Imposta di registro, ipotecaria e catastale |  aliquote IVA

Considerate almeno 1100 €

Le Tasse per la compravendita possono variare in relazione alla natura del venditore, dell’acquirente ed al valore catastale dell’immobile.

Acquisto da imprese di costruzione/ristrutturazione

La compravendita da imprese di costruzione o di ristrutturazione, ad eccezioni di particolari fattispecie, è soggetta ad IVA, che viene corrisposta direttamente alla società venditrice. 

L’aliquota IVA da applicarsi sul prezzo della vendita sarà: 
  • pari al 10 % in assenza di agevolazioni prima casa; 
  • pari al 4% nel caso in cui vengano richieste le agevolazioni prima casa.

Lo stesso trattamento tributario è applicato all’assegnazione di case ai soci di cooperativa edilizia di abitazione.

In caso di acquisto soggetto ad IVA (in assenza di agevolazioni Prima casa Under 36) andranno inoltre corrisposte al notaio, che le verserà successivamente alla Agenzia delle Entrate, le seguenti imposte:
  • di registro: Euro 200
  • ipotecaria: Euro 200
  • catastale: Euro 200

Acquisto da privati

Le imposte di registro, ipotecaria e catastale vengono versate dalla parte acquirente al notaio, il quale le verserà, all’Agenzia delle Entrate in sede di registrazione.

In assenza di agevolazioni | Es. Prima casa Under 36

le imposte da corrispondere variano nelle quote:

  • di registro: 9%
  • ipotecaria: Euro 50 
  • catastale: Euro 50 

Le aliquote si applicano di regola sul prezzo della vendita dichiarato in atto. Nel caso di trasferimento di immobili ad uso abitativo nei confronti di persone fisiche la parte acquirente può chiedere la liquidazione dell’imposta di registro sul valore catastale dell’immobile (ossia il valore risultante dalla moltiplicazione della rendita catastale per il coefficiente di legge), indipendentemente dall’effettivo ammontare del prezzo della vendita, ancorché superiore a tale valore.

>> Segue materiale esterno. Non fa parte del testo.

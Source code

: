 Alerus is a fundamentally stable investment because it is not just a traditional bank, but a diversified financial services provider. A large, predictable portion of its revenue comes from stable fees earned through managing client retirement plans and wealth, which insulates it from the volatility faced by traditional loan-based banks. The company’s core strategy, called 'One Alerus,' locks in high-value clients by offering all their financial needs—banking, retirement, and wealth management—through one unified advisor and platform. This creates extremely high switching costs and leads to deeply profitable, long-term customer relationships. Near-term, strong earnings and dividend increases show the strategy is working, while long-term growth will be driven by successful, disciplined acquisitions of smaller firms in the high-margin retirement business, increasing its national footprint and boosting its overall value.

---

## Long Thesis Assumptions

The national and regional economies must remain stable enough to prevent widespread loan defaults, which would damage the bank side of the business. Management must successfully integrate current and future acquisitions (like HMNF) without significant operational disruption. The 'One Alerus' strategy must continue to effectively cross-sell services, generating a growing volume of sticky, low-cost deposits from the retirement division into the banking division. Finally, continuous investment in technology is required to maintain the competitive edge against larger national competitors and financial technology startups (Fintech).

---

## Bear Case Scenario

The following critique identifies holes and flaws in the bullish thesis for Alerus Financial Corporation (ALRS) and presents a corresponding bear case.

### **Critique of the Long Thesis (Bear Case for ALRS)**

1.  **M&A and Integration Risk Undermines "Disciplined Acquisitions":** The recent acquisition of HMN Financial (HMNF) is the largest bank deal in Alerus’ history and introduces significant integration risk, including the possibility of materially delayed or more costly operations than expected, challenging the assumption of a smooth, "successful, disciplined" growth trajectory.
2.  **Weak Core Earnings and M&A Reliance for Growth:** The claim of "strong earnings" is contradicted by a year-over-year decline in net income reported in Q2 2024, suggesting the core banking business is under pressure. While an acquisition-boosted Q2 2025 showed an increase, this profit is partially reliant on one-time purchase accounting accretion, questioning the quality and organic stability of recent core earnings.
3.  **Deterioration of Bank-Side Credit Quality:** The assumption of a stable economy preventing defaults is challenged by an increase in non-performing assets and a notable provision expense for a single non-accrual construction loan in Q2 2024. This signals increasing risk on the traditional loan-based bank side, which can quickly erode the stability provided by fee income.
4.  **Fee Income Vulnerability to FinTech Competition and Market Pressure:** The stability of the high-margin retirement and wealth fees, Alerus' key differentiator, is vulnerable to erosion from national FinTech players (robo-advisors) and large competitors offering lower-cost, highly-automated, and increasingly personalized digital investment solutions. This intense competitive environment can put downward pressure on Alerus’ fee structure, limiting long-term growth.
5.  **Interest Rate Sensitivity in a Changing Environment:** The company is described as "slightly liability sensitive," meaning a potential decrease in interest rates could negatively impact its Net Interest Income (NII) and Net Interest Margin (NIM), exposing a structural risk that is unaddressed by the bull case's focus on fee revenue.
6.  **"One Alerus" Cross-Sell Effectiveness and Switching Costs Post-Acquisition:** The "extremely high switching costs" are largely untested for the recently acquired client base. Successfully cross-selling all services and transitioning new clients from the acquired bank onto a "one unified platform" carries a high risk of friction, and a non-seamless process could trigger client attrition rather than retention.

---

L’imposta minima è sempre di euro 1.000.

Agevolazioni per l’acquisto della prima casa di abitazione

le imposte da corrispondere si riducono nelle quote:

  • di registro: 2%
  • ipotecaria: Euro 50
  • catastale: Euro 50

Le aliquote si applicano di regola sul prezzo della vendita dichiarato in atto; in caso di trasferimento di immobili ad uso abitativo nei confronti di persone fisiche la parte acquirente può chiedere la liquidazione dell’imposta di registro sul valore catastale dell’immobile (ossia il valore risultante dalla moltiplicazione della rendita catastale per il coefficiente di legge), indipendentemente dall’effettivo ammontare del prezzo della vendita, ancorché superiore a tale valore.

L’imposta minima, anche in questo caso, è sempre di euro 1.000.